● ACTION ITEM
Where the line containing "Right Lung Mask" appears in the records below, begin there and output each line verbatim through the last line.

*** EXTRACTED ENTRIES ***

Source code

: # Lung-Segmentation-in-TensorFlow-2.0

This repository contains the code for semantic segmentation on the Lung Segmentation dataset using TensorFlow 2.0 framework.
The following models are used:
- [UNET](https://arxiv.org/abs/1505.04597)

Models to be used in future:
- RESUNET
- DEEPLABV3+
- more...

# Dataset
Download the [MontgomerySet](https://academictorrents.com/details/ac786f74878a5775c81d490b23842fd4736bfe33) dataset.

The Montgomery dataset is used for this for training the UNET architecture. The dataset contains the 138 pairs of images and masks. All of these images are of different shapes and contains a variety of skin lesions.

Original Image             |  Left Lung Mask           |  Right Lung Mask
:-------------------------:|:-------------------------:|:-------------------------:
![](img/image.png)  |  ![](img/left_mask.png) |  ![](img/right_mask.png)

*** End of EXTRACTED ENTRIES ***

● ANSWER FOR THIS EXERCISE
Original Image             |  Left Lung Mask           |  Right Lung Mask
:-------------------------:|:-------------------------:|:-------------------------:
![](img/image.png)  |  ![](img/left_mask.png) |  ![](img/right_mask.png)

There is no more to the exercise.